À l'horizon de quatre à huit semaines, on peut déjà observer plusieurs choses. Les corrections de titres et de descriptions se répercutent sur le taux de clic dans ce délai, parce qu'elles n'exigent aucun contenu nouveau et que le moteur reprend rapidement ces éléments. La correction d'un problème d'indexation produit un effet visible dès que les pages concernées réapparaissent, souvent en quelques jours. L'amélioration des temps de réponse se mesure immédiatement. Les modifications de la fiche d'établissement peuvent déplacer un classement cartographique en trois à six semaines. Si aucune de ces choses n'a été faite au bout de deux mois, ce n'est pas une question de délai : c'est qu'il ne s'est rien passé.
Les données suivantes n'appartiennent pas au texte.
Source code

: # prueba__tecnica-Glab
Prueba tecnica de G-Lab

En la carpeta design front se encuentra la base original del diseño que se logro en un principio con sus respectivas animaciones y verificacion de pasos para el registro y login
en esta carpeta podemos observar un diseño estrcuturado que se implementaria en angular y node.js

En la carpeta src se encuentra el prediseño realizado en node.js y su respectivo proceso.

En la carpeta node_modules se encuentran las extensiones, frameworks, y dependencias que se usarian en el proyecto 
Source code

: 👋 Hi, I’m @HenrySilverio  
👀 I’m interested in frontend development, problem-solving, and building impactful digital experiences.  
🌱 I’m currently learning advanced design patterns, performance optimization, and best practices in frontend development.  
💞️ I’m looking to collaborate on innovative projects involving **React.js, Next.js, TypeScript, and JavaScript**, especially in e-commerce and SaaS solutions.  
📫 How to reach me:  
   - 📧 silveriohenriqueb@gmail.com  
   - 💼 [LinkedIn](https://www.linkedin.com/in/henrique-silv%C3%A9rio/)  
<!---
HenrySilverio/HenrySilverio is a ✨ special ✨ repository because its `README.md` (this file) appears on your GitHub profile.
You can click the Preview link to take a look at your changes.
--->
Les paliers de trois, six et douze mois

À trois mois, la mise à plat est terminée, les chantiers structurants sont engagés, les premières pages nouvelles sont en ligne et indexées, les premiers liens sont acquis. Ce qu'on peut juger à ce stade n'est pas le résultat commercial mais l'exécution : le plan annoncé a-t-il été suivi, les livrables sont-ils vérifiables, les blocages ont-ils été signalés. C'est le point de contrôle le plus important de toute la mission, et nous lui consacrons la section suivante. À six mois, les premières évolutions de fond apparaissent : des expressions qui n'apportaient aucune impression commencent à en générer, des pages nouvelles entrent en deuxième page puis en première, le volume de demandes entrantes montre une inflexion sur les dossiers où le potentiel existait. C'est aussi le moment où l'on constate honnêtement qu'un marché est plus difficile que prévu, s'il l'est.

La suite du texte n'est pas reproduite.